Band Spotlight — Death Grips
Death Grips is strange. Just watch the video: a crazed looking man with a full beard and buzzed hair wearing a t-shirt yelling shit in front of a strobe light for four, five minutes. A crow pecks at the carcass of another bird and Grips is yelping shit that you cannot possibly understand. Yelp yelp yelp “OH NO HES BEEN RESURRECTED.” Fucking right he’s been resurrected. If you took this song to a cemetery over a loudspeaker, some dead man would claw through his coffin, the cement sealant, through the dirt, and without ligaments, flesh, or spirit, he would punch you in the face in hopes that you would freak out and turn the stuff off. And I mean that in the best way possible.

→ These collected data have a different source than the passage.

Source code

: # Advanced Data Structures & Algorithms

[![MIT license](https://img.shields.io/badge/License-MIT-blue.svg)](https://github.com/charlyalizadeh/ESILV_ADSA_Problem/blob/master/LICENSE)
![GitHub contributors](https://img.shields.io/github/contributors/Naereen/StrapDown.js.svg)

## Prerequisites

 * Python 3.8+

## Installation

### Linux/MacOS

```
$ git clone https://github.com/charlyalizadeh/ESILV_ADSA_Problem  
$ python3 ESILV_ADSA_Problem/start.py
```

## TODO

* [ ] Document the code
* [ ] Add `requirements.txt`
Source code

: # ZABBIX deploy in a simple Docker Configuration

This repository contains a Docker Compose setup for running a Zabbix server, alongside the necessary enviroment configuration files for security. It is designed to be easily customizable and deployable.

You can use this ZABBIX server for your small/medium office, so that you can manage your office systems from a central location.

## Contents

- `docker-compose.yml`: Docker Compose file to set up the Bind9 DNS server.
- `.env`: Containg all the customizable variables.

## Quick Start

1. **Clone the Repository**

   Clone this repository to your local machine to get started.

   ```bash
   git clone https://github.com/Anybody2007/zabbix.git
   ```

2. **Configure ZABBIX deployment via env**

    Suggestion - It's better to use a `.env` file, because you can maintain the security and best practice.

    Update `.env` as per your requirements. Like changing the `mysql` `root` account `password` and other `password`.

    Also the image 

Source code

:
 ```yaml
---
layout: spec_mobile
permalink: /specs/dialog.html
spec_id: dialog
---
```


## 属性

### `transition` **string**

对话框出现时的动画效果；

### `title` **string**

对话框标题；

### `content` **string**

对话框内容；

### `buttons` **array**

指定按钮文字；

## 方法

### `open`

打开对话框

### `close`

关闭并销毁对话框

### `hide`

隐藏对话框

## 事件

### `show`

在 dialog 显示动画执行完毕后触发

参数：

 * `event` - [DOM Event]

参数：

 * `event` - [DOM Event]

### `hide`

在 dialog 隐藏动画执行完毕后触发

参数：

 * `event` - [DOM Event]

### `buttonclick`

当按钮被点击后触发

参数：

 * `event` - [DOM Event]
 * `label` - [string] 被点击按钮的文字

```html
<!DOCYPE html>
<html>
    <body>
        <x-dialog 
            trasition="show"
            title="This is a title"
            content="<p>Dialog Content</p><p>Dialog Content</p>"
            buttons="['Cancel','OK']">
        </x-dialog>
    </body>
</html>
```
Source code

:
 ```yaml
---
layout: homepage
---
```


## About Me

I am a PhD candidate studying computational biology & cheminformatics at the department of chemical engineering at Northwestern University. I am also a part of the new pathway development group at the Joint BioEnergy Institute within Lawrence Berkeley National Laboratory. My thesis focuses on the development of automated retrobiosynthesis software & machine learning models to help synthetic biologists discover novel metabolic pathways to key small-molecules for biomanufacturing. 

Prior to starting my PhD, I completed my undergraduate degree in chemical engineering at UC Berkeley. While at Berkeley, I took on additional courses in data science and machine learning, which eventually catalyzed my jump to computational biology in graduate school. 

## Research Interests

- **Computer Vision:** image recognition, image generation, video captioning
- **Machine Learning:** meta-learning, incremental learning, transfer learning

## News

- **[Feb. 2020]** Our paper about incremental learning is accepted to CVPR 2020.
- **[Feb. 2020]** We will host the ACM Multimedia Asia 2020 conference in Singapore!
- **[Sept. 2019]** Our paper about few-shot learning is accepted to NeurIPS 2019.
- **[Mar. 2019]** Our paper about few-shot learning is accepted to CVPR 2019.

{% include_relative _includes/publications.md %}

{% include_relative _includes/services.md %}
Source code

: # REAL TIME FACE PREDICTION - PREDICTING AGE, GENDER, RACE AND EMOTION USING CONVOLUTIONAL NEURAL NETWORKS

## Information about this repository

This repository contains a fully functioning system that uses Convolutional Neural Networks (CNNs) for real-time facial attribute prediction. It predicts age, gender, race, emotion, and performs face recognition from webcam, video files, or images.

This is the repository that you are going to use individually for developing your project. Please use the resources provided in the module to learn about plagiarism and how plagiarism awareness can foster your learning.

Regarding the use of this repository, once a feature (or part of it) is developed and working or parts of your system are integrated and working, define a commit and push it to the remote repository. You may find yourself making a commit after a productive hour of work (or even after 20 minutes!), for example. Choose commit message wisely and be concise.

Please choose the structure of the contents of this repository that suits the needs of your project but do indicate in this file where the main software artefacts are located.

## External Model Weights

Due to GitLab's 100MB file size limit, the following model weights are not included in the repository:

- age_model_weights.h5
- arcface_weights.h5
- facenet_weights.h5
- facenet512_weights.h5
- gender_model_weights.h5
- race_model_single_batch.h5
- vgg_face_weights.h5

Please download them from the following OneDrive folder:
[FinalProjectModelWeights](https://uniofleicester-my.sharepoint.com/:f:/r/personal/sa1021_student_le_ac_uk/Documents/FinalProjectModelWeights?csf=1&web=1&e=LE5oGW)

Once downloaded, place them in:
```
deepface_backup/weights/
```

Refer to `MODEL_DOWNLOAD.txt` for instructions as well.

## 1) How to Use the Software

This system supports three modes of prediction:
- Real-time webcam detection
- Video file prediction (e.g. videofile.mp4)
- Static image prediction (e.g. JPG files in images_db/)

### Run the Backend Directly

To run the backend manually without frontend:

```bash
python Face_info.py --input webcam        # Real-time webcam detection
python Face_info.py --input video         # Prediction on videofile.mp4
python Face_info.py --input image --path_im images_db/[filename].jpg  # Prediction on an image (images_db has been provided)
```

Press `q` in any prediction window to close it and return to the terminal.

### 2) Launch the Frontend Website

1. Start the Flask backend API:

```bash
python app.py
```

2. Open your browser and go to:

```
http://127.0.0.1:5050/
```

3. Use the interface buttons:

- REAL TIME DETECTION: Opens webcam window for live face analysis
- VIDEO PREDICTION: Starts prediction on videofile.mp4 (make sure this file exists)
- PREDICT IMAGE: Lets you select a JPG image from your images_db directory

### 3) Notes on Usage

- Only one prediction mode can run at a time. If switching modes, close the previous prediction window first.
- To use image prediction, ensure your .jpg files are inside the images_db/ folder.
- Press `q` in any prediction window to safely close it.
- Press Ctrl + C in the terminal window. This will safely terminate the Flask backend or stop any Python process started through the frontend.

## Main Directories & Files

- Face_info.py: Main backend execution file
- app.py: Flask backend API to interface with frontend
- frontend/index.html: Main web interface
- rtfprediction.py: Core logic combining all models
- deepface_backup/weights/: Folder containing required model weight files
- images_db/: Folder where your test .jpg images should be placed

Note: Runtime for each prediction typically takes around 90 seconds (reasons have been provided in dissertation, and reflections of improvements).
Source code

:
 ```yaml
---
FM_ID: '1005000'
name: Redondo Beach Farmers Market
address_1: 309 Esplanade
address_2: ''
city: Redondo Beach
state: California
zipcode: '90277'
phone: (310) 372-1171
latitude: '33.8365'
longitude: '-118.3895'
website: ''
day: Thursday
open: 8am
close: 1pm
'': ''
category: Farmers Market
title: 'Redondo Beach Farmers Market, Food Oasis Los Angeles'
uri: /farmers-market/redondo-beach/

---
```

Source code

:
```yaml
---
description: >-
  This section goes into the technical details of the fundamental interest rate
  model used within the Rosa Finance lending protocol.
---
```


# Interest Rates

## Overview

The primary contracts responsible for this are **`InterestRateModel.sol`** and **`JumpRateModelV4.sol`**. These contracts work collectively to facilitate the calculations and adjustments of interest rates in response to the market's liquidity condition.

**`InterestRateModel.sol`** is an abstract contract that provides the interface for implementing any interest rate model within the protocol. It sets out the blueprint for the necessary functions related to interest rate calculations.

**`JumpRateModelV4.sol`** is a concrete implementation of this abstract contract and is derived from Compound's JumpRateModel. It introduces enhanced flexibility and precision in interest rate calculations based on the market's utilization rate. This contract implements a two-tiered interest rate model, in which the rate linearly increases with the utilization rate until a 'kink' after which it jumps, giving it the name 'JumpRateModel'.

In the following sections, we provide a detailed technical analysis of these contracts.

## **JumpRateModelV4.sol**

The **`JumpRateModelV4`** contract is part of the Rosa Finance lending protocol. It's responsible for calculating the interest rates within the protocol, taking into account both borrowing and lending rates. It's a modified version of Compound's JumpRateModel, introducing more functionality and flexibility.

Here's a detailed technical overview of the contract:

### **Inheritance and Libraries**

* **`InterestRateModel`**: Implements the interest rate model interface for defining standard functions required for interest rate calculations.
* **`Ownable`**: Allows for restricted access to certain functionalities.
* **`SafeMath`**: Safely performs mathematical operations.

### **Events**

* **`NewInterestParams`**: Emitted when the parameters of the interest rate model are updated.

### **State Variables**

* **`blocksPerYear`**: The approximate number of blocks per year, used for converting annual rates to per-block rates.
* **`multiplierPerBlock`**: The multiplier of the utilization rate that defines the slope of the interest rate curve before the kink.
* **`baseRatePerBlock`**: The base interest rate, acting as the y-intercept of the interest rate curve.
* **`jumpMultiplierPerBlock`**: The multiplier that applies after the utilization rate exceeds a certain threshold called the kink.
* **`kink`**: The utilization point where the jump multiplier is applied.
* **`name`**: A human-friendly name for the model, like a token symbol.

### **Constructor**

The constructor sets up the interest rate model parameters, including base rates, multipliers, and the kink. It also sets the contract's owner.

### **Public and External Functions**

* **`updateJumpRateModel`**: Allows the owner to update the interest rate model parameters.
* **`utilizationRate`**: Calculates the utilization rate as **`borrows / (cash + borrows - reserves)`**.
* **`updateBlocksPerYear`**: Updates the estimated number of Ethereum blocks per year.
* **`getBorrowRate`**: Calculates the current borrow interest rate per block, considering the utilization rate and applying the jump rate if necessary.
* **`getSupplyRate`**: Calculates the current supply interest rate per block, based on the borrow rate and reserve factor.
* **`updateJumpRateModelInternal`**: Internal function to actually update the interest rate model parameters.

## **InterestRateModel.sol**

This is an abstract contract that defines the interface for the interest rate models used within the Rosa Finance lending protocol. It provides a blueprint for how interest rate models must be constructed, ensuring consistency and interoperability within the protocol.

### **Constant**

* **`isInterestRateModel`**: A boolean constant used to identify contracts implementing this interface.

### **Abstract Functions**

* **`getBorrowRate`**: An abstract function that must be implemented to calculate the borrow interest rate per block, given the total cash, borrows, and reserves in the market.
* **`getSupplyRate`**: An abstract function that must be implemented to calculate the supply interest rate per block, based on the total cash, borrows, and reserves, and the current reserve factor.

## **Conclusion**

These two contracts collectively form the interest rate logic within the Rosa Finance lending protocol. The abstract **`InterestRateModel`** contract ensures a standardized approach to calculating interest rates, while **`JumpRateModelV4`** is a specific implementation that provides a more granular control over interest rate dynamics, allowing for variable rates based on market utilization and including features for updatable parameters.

There is hardly any information about Death Grips on the Web other than Zach Hill is in on it. Hill’s influence certainly comes through in beats and the methamphetamine/hippie trip production. Nonsensical flurries and vocal effects burst on and off along with green and white balls circulating throughout the video for “Full Moon (Death Classic).” The album comes out this year, according to the purposely threadbare and neglected website. From what they’ve got so far I would highly recommend it if not for the original smashing of Hill beats and glitch, then for the hours of fun you’ll have mimicking the gibberish of this bearded psycho.